» What the task requires
From the entries below, gather every line containing the string "based".

» Supplied records
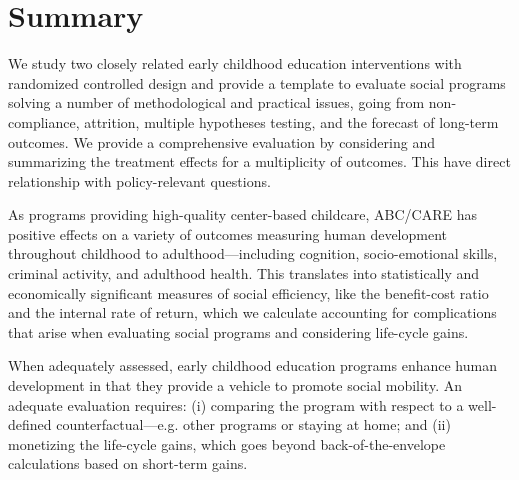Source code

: \section{Summary} \label{section:conclusion}

We study two closely related early childhood education interventions with randomized controlled design and provide a template to evaluate social programs solving a number of methodological and practical issues, going from non-compliance, attrition, multiple hypotheses testing, and the forecast of long-term outcomes. We provide a comprehensive evaluation by considering and summarizing the treatment effects for a multiplicity of outcomes. This have direct relationship with policy-relevant questions.

As programs providing high-quality center-based childcare, ABC/CARE has positive effects on a variety of outcomes measuring human development throughout childhood to adulthood---including cognition, socio-emotional skills, criminal activity, and adulthood health. This translates into statistically and economically significant measures of social efficiency, like the benefit-cost ratio and the internal rate of return, which we calculate accounting for complications that arise when evaluating social programs and considering life-cycle gains.

When adequately assessed, early childhood education programs enhance human development in that they provide a vehicle to promote social mobility. An adequate evaluation requires: (i) comparing the program with respect to a well-defined counterfactual---e.g. other programs or staying at home; and (ii) monetizing the life-cycle gains, which goes beyond back-of-the-envelope calculations based on short-term gains.

\singlespace



 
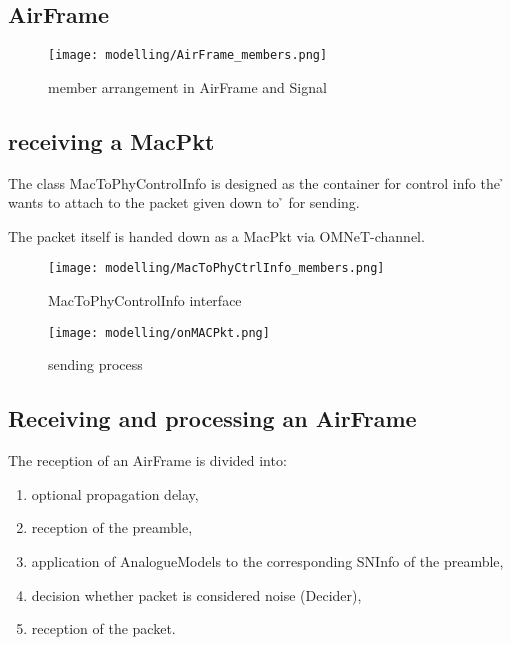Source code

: \newpage

\subsection{AirFrame}


\begin{figure}[H]
 \centering
 \texttt{[image: modelling/AirFrame\_members.png]}
 \caption{member arrangement in AirFrame and Signal}
 \label{fig: member AirFrame}
\end{figure}
\newpage

\subsection{receiving a MacPkt}

The class MacToPhyControlInfo is designed as the container for control info the \h{\baseMacLayer} wants to attach to the packet given down to \h{\basePhyLayer} for sending.

The packet itself is handed down as a MacPkt via OMNeT-channel. 

\begin{figure}[h]
 \centering
 \texttt{[image: modelling/MacToPhyCtrlInfo\_members.png]}
 \caption{MacToPhyControlInfo interface}
 \label{fig: MacToPhyCtrlInfo interface}
\end{figure}

\begin{figure}[H]
 \centering
 \texttt{[image: modelling/onMACPkt.png]}
 \caption{sending process}
 \label{fig: sending process}
\end{figure}

\subsection{Receiving and processing an AirFrame}

The reception of an AirFrame is divided into:
\begin{enumerate}
	
	\item optional propagation delay,
	\item reception of the preamble,
	\item application of AnalogueModels to the corresponding SNInfo of the preamble,
	\item decision whether packet is considered noise (Decider),
	\item reception of the packet.
\end{enumerate}

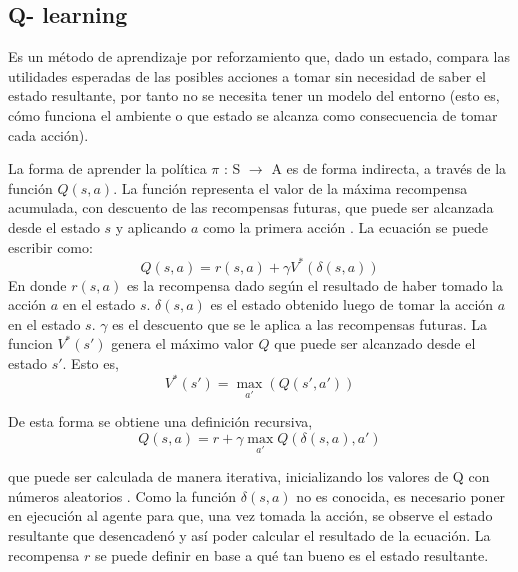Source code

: \subsection{Q- learning}\label{subsec:Qlearning}

Es un método de aprendizaje por reforzamiento que, dado un estado, compara las utilidades esperadas de las posibles acciones a tomar sin necesidad de saber el estado resultante, por tanto no se necesita tener un modelo del entorno\cite{peterNorvig} (esto es, cómo funciona el ambiente o que estado se alcanza como consecuencia de tomar cada acción).

La forma de aprender la política $\pi$ : S $\to$ A es de forma indirecta, a través de la función $Q(s,a)$. La función representa el valor de la máxima recompensa acumulada, con descuento de las recompensas futuras, que puede ser alcanzada desde el estado $s$ y aplicando $a$ como la primera acción \cite{Mitchell}. La ecuación se puede escribir como:
\[Q(s,a) = r(s,a) + \gamma V^*(\delta(s,a))\]
En donde $r(s,a)$ es la recompensa dado según el resultado de haber tomado la acción $a$ en el estado $s$. $\delta(s,a)$ es el estado obtenido luego de tomar la acción $a$ en el estado $s$. $\gamma$ es el descuento que se le aplica a las recompensas futuras. La funcion $V^*(s')$ genera el máximo valor $Q$ que puede ser alcanzado desde el estado $s'$. Esto es,
\[V^*(s')= \max_{a'} (Q(s',a'))\] 

De esta forma se obtiene una definición recursiva,
\[Q(s,a) = r + \gamma \max_{a'} Q(\delta(s,a),a')\]


que puede ser calculada de manera iterativa, inicializando los valores de Q con números aleatorios \cite{Mitchell}. Como la función $\delta(s,a)$ no es conocida, es necesario poner en ejecución al agente para que, una vez tomada la acción, se observe el estado resultante que desencadenó y así poder calcular el resultado de la ecuación. La recompensa $r$ se puede definir en base  a qu\'e tan bueno es el estado resultante. 


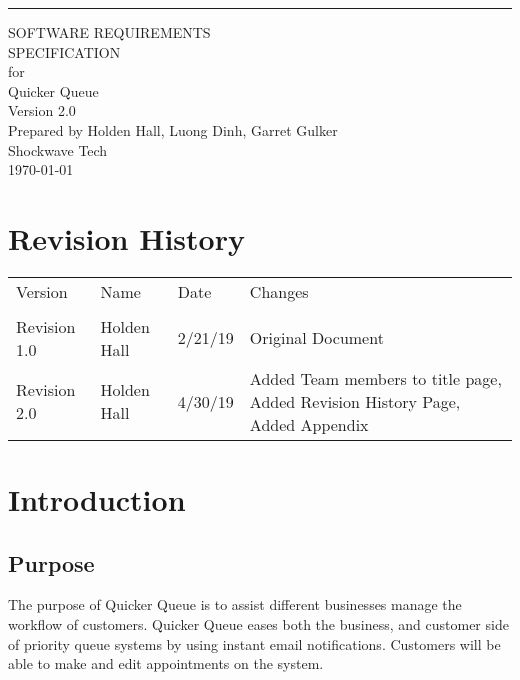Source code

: \documentclass{scrreprt}
\date{}
\def\myversion{2.0 }
\begin{document}
\begin{flushright}
    \rule{16cm}{5pt}\vskip1cm
    \begin{bfseries}
        \Huge{SOFTWARE REQUIREMENTS\\ SPECIFICATION}\\
        \vspace{1.9cm}
        for\\
        \vspace{1.9cm}
        Quicker Queue\\
        \vspace{1.9cm}
        \LARGE{Version \myversion}\\
        \vspace{1.7cm}
        Prepared by Holden Hall, Luong Dinh, Garret Gulker\\
        \vspace{1.7cm}
        Shockwave Tech\\
        \vspace{1.7cm}
        \today\\
    \end{bfseries}
\end{flushright}

\tableofcontents

\chapter*{Revision History}
\begin{center}
    \begin{tabulary}{1.2\textwidth}{LLLL}
        Version & Name & Date & Changes\\                                             \\
      \hline
      Revision 1.0 & Holden Hall & 2/21/19 & Original Document\\
      \hline
      Revision 2.0 & Holden Hall & 4/30/19 & Added Team members to title page, Added Revision History Page, Added Appendix\\
      \hline
    \end{tabulary}  
  \end{center}

\chapter{Introduction}

\section{Purpose}
The purpose of Quicker Queue is to assist different businesses manage the workflow of customers.
Quicker Queue eases both the business, and customer side of priority queue systems by using instant email notifications. Customers will be able to make and edit appointments on the system.
\end{document}
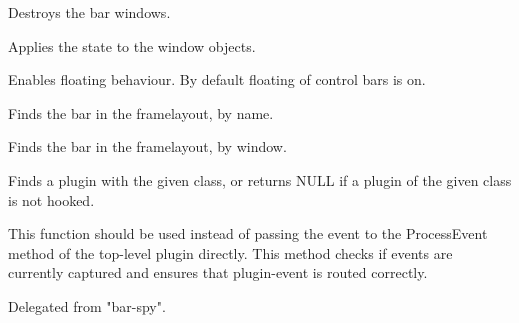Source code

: 
Destroys the bar windows.


\label{wxframelayoutdosetbarstate}


Applies the state to the window objects.


\label{wxframelayoutenablefloating}


Enables floating behaviour. By default floating of control bars is on.


\label{wxframelayoutfindbarbyname}


Finds the bar in the framelayout, by name.


\label{wxframelayoutfindbarbywindow}


Finds the bar in the framelayout, by window.


\label{wxframelayoutfindplugin}


Finds a plugin with the given class, or returns NULL if a plugin of the given
class is not hooked.


\label{wxframelayoutfirepluginevent}


This function should be used instead of passing the event to the ProcessEvent method
of the top-level plugin directly. This method checks if events are currently
captured and ensures that plugin-event is routed correctly.


\label{wxframelayoutforwardmouseevent}


Delegated from "bar-spy".


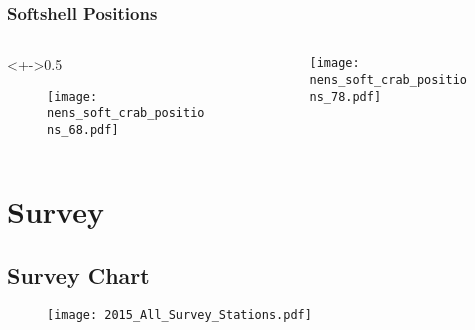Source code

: 
\begin{frame}
\frametitle{Softshell Positions}

\begin{columns}
\begin{column}<+->{0.5\textwidth}
 \vspace*{-0.5cm}
\begin{figure}
\centerline{\texttt{[image: nens\_soft\_crab\_positions\_68.pdf]}}

\end{figure}
\end{column}

\begin{column}{0.5\textwidth}
\begin{figure}
 \vspace*{-0.5cm}

\centerline{\texttt{[image: nens\_soft\_crab\_positions\_78.pdf]}}

 \end{figure}

\end{column}
\end{columns}


\end{frame}


\section{Survey}
\subsection{Survey Chart}

\begin{frame}

\begin{figure}

 \vspace*{-1.8cm}
 \centerline{\texttt{[image: 2015\_All\_Survey\_Stations.pdf]}}

 \end{figure}
\end{frame}


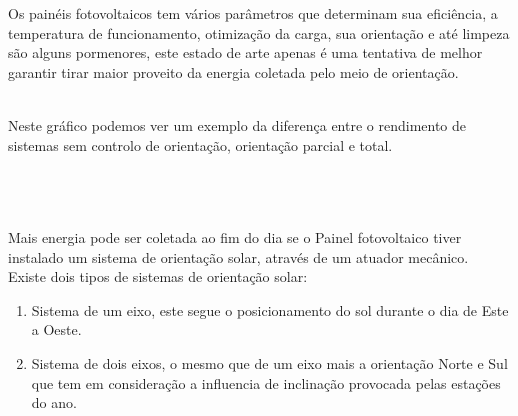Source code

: \qquad Os painéis fotovoltaicos tem vários parâmetros que determinam sua eficiência, a temperatura de funcionamento, otimização da carga, sua orientação e até limpeza são alguns pormenores, este estado de arte apenas é uma tentativa de melhor garantir tirar maior proveito da energia coletada pelo meio de orientação.\\
\\
\hspace{0.2cm}
\begin{minipage}[!t]{0.5\linewidth}
\flushleft
 Neste gráfico podemos ver um exemplo da diferença entre o rendimento de sistemas sem controlo de orientação, orientação parcial e total.\\
\vspace{7cm}
\end{minipage}\\
\\
\\
Mais energia pode ser coletada ao fim do dia se o Painel fotovoltaico tiver instalado um sistema de orientação solar, através de um atuador mecânico.\\
Existe dois tipos de sistemas de orientação solar:\cite{book_2}
\begin{enumerate}
	\setlength\itemsep{-0.1em}
	\item Sistema de um eixo, este segue o posicionamento do sol durante o dia de Este a Oeste.
	\item Sistema de dois eixos, o mesmo que de um eixo mais a orientação Norte e Sul que tem  em consideração a influencia de inclinação provocada pelas estações do ano.
\end{enumerate}




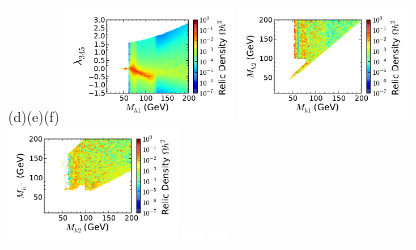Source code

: \begin{figure}[htb]
\vskip 0.2cm
\hspace*{1.4cm}(d)\hspace*{0.35\textwidth}\hspace*{-1.4cm}(e)\hspace*{0.35\textwidth}\hspace*{-1.5cm}(f)
\vskip 0.0cm
%
{\hspace*{-0.3cm}\includegraphics[width=0.4\textwidth]{Figures/Mh1_ld345_Omega_small-cut1234567_z.pdf}}%
{\hspace*{-1.55cm}\includegraphics[width=0.4\textwidth]{Figures/Mh1_Mh2_Omega_small-cut1234567_z.pdf}}%
{\hspace*{-1.55cm}\includegraphics[width=0.4\textwidth]{Figures/Mhc_Mh2_Omega_small-cut1234567_z.pdf}}%
\vskip -5.2cm
\hspace*{4.9cm}\includegraphics[width=0.55cm,height=4.cm]{Figures/blank.pdf}%
\hspace*{4.9cm}\includegraphics[width=0.55cm,height=4.cm]{Figures/blank.pdf}%

\end{figure}
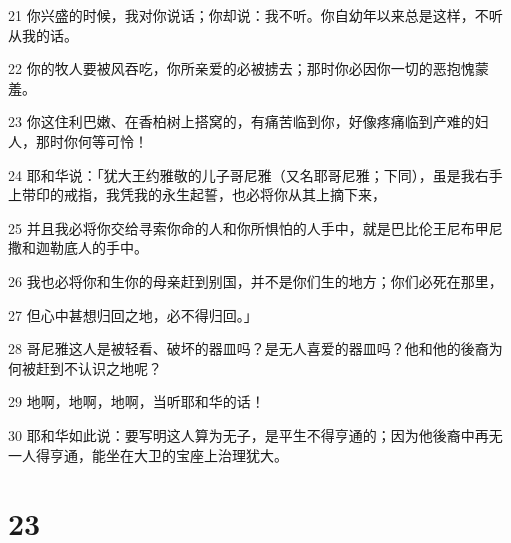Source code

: \par 21 你兴盛的时候，我对你说话；你却说：我不听。你自幼年以来总是这样，不听从我的话。
\par 22 你的牧人要被风吞吃，你所亲爱的必被掳去；那时你必因你一切的恶抱愧蒙羞。
\par 23 你这住利巴嫩、在香柏树上搭窝的，有痛苦临到你，好像疼痛临到产难的妇人，那时你何等可怜！
\par 24 耶和华说：「犹大王约雅敬的儿子哥尼雅（又名耶哥尼雅；下同），虽是我右手上带印的戒指，我凭我的永生起誓，也必将你从其上摘下来，
\par 25 并且我必将你交给寻索你命的人和你所惧怕的人手中，就是巴比伦王尼布甲尼撒和迦勒底人的手中。
\par 26 我也必将你和生你的母亲赶到别国，并不是你们生的地方；你们必死在那里，
\par 27 但心中甚想归回之地，必不得归回。」
\par 28 哥尼雅这人是被轻看、破坏的器皿吗？是无人喜爱的器皿吗？他和他的後裔为何被赶到不认识之地呢？
\par 29 地啊，地啊，地啊，当听耶和华的话！
\par 30 耶和华如此说：要写明这人算为无子，是平生不得亨通的；因为他後裔中再无一人得亨通，能坐在大卫的宝座上治理犹大。

\chapter{23}

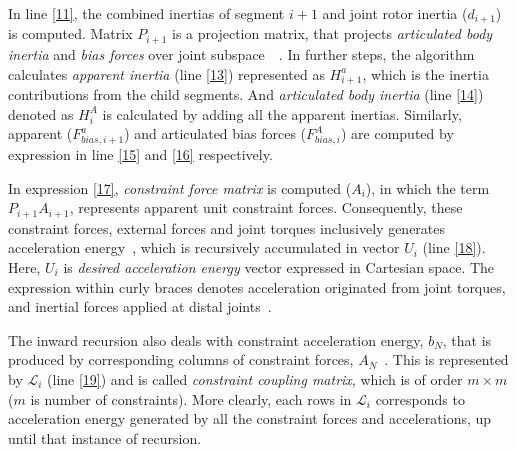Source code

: In line \ref{11}, the combined inertias of segment $i+1$ and joint rotor inertia ($d_{i+1}$) is computed. Matrix $P_{i+1}$ is a projection matrix, that projects \textit{articulated body inertia} and \textit{bias forces} over joint subspace~\cite{shakhimardanov2015composable}~\cite{vukcevic2018extending}. In further steps, the algorithm calculates \textit{apparent inertia} (line \ref{13}) represented as $H^a_{i+1}$, which is the inertia contributions from the child segments. And \textit{articulated body inertia} (line \ref{14}) denoted as $H^A_{i}$ is calculated by adding all the apparent inertias. Similarly, apparent ($F^a_{bias, i+1}$) and articulated bias forces ($F^A_{bias, i}$) are computed by expression in line \ref{15} and \ref{16} respectively.

In expression \ref{17}, \textit{constraint force matrix} is computed ($A_i$), in which the term $P_{i+1} A_{i+1}$, represents apparent unit constraint forces. Consequently, these constraint forces, external forces and joint torques inclusively generates acceleration energy~\cite{shakhimardanov2015composable}, which is recursively accumulated in vector $U_i$ (line \ref{18}). Here, $U_i$ is \textit{desired acceleration energy} vector expressed in Cartesian space. The expression within curly braces denotes acceleration originated from joint torques, and inertial forces applied at distal joints~\cite{shakhimardanov2015composable}.

The inward recursion also deals with constraint acceleration energy, $b_N$, that is produced by corresponding columns of constraint forces, $A_N$~\cite{shakhimardanov2015composable}. This is represented by $\mathcal{L}_i$ (line \ref{19}) and is called \textit{constraint coupling matrix}, which is of order $m \times m$ ($m$ is number of constraints). More clearly, each rows in $\mathcal{L}_i$ corresponds to acceleration energy generated by all the constraint forces and accelerations, up until that instance of recursion.


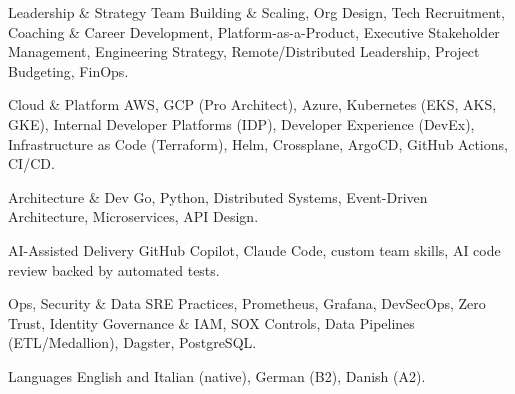 
\vspace{2.9mm}
\begin{cvskills}

  \cvskill
  {Leadership \& Strategy}
  {Team Building \& Scaling, Org Design, Tech Recruitment, Coaching \& Career Development, Platform-as-a-Product, Executive Stakeholder Management, Engineering Strategy, Remote/Distributed Leadership, Project Budgeting, FinOps.}

  \cvskill
  {Cloud \& Platform}
  {AWS, GCP (Pro Architect), Azure, Kubernetes (EKS, AKS, GKE), Internal Developer Platforms (IDP), Developer Experience (DevEx), Infrastructure as Code (Terraform), Helm, Crossplane, ArgoCD, GitHub Actions, CI/CD.}

  \cvskill
  {Architecture \& Dev}
  {Go, Python, Distributed Systems, Event-Driven Architecture, Microservices, API Design.}

  \cvskill
  {AI-Assisted Delivery}
  {GitHub Copilot, Claude Code, custom team skills, AI code review backed by automated tests.}

  \cvskill
  {Ops, Security \& Data}
  {SRE Practices, Prometheus, Grafana, DevSecOps, Zero Trust, Identity Governance \& IAM, SOX Controls, Data Pipelines (ETL/Medallion), Dagster, PostgreSQL.}

  \cvskill
  {Languages}
  {English and Italian (native), German (B2), Danish (A2).}

\end{cvskills}
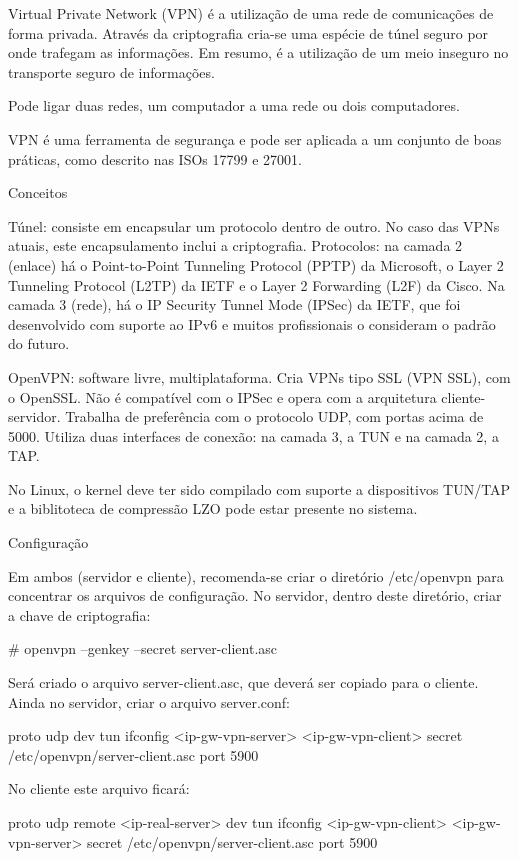 Virtual Private Network (VPN) é a utilização de uma rede de comunicações de forma privada. Através da criptografia cria-se uma espécie de túnel seguro por onde trafegam as informações. Em resumo, é a utilização de um meio inseguro no transporte seguro de informações.

Pode ligar duas redes, um computador a uma rede ou dois computadores.

VPN é uma ferramenta de segurança e pode ser aplicada a um conjunto de boas práticas, como descrito nas ISOs 17799 e 27001.

Conceitos

Túnel: consiste em encapsular um protocolo dentro de outro. No caso das VPNs atuais, este encapsulamento inclui a criptografia.
Protocolos: na camada 2 (enlace) há o Point-to-Point Tunneling Protocol (PPTP) da Microsoft, o Layer 2 Tunneling Protocol (L2TP) da IETF e o Layer 2 Forwarding (L2F) da Cisco. Na camada 3 (rede), há o IP Security Tunnel Mode (IPSec) da IETF, que foi desenvolvido com suporte ao IPv6 e muitos profissionais o consideram o padrão do futuro.

OpenVPN: software livre, multiplataforma. Cria VPNs tipo SSL (VPN SSL), com o OpenSSL. Não é compatível com o IPSec e opera com a arquitetura cliente-servidor. Trabalha de preferência com o protocolo UDP, com portas acima de 5000. Utiliza duas interfaces de conexão: na camada 3, a TUN e na camada 2, a TAP.

No Linux, o kernel deve ter sido compilado com suporte a dispositivos TUN/TAP e a biblitoteca de compressão LZO pode estar presente no sistema.

Configuração

Em ambos (servidor e cliente), recomenda-se criar o diretório /etc/openvpn para concentrar os arquivos de configuração. No servidor, dentro deste diretório, criar a chave de criptografia:

# openvpn --genkey --secret server-client.asc

Será criado o arquivo server-client.asc, que deverá ser copiado para o cliente. Ainda no servidor, criar o arquivo server.conf:

proto udp
dev tun
ifconfig <ip-gw-vpn-server> <ip-gw-vpn-client>
secret /etc/openvpn/server-client.asc
port 5900

No cliente este arquivo ficará:

proto udp
remote <ip-real-server>
dev tun
ifconfig <ip-gw-vpn-client> <ip-gw-vpn-server>
secret /etc/openvpn/server-client.asc
port 5900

» Answer space
As programs providing high-quality center-based childcare, ABC/CARE has positive effects on a variety of outcomes measuring human development throughout childhood to adulthood---including cognition, socio-emotional skills, criminal activity, and adulthood health. This translates into statistically and economically significant measures of social efficiency, like the benefit-cost ratio and the internal rate of return, which we calculate accounting for complications that arise when evaluating social programs and considering life-cycle gains.
When adequately assessed, early childhood education programs enhance human development in that they provide a vehicle to promote social mobility. An adequate evaluation requires: (i) comparing the program with respect to a well-defined counterfactual---e.g. other programs or staying at home; and (ii) monetizing the life-cycle gains, which goes beyond back-of-the-envelope calculations based on short-term gains.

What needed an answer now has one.